Nutrient Comparison: Bulgur VS Cooked Teff per 5 oz
Compare the macro and micronutrient content in 5 oz of Bulgur versus 5 oz of Cooked Teff to make informed dietary choices. Explore their nutritional differences and benefits.
Lets compare vitamin content per 5 ounces of Bulgur vs Cooked Teff:
- 5 ounces of Bulgur have 1.3 times more Vitamin B1, 3.5 times more Vitamin B2, 5.6 times more Vitamin B3, 3.5 times more Vitamin B6 and 1.5 times more Vitamin B9 than Cooked Teff.
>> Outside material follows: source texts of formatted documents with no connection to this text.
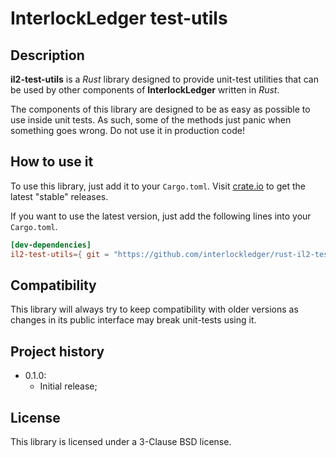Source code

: # InterlockLedger test-utils

## Description

**il2-test-utils** is a *Rust* library designed to provide unit-test utilities
that can be used by other components of **InterlockLedger** written in *Rust*.

The components of this library are designed to be as easy as possible to use inside
unit tests. As such, some of the methods just panic when something goes wrong. Do
not use it in production code!

## How to use it

To use this library, just add it to your `Cargo.toml`. Visit [crate.io](https://crates.io/)
to get the latest "stable" releases.

If you want to use the latest version, just add the following lines into your `Cargo.toml`.

```toml
[dev-dependencies]
il2-test-utils={ git = "https://github.com/interlockledger/rust-il2-test-utils.git" }
```

## Compatibility

This library will always try to keep compatibility with older versions as changes
in its public interface may break unit-tests using it.

## Project history

- 0.1.0:
    - Initial release;

## License

This library is licensed under a 3-Clause BSD license.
- Both Dry Bulgur as well as Cooked Teff have insufficient amounts of Vitamin A and Vitamin B12 in five ounces.
Comparing minerals per 5 ounces for Bulgur vs Cooked Teff:
- 5 ounces of Bulgur have 1.5 times more Copper, 1.2 times more Iron, 3.3 times more Magnesium, 2.5 times more Phosphorus, 3.8 times more Potassium and 1.7 times more Zinc than Cooked Teff.
- While 5 oz of Cooked Teff contain 1.4 times more Calcium and 8.3 times more Water than Dry Bulgur.
- Both Bulgur and Cooked Teff contain similar levels of Manganese per five ounces.
Comparison of macro-nutrients per 5 ounces:
- 5 ounces of Bulgur have 3.4 times more Energy, 3.8 times more Carbohydrate, 4.5 times more Fiber and 3.2 times more Protein than Cooked Teff.